CCA Secure Updatable Encryption from Non-Mappable Group Actions

Abstract

Ciphertext-independent updatable encryption (UE) allows to rotate encryption keys and update ciphertexts via a token without the need to first download the ciphertexts. Although, syntactically, UE is a symmetric-key primitive, ciphertext-independent UE with forward secrecy and post-compromise security is known to imply public-key encryption (Alamati, Montgomery and Patranabis, CRYPTO 2019).

Constructing post-quantum secure UE turns out to be a difficult task. While lattices offer the necessary homomorphic properties, the introduced noise allows only a bounded number of updates. Group actions have become an important alternative, however, their structure is limited. The only known UE scheme by Leroux and Roméas (IACR ePrint 2022/739) uses effective triple orbital group actions which uses additional algebraic structure of CSIDH. Using an ideal cipher, similar to the group-based scheme SHINE (Boyd et al., CRYPTO 2020), requires the group action to be mappable, a property that natural isogeny-based group actions do not satisfy. At the same time, other candidates based on non-commutative group actions suffer from linearity attacks.

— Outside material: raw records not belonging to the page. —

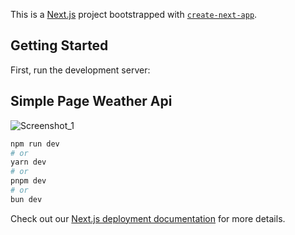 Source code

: This is a [Next.js](https://nextjs.org/) project bootstrapped with [`create-next-app`](https://github.com/vercel/next.js/tree/canary/packages/create-next-app).

## Getting Started

First, run the development server:

## Simple Page Weather Api 

![Screenshot_1](https://github.com/juanfsouza/weatherio/assets/88254614/913e9eee-0cb2-4281-bb3e-f68a8eb7f0cc)

```bash
npm run dev
# or
yarn dev
# or
pnpm dev
# or
bun dev
```


Check out our [Next.js deployment documentation](https://nextjs.org/docs/deployment) for more details.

For these reasons, we explicitly ask how to construct UE from group actions that are not mappable. As a warm-up, we present BIN-UE which uses a bit-wise approach and is CPA secure based on the well-established assumption of weak pseudorandomness and in the standard model. We then construct the first actively secure UE scheme from post-quantum assumptions. Our scheme COM-UE extends BIN-UE via the Tag-then-Encrypt paradigm. We prove CCA security in the random oracle model based on a stronger computational assumption. We justify the hardness of our new assumption in the algebraic group action model.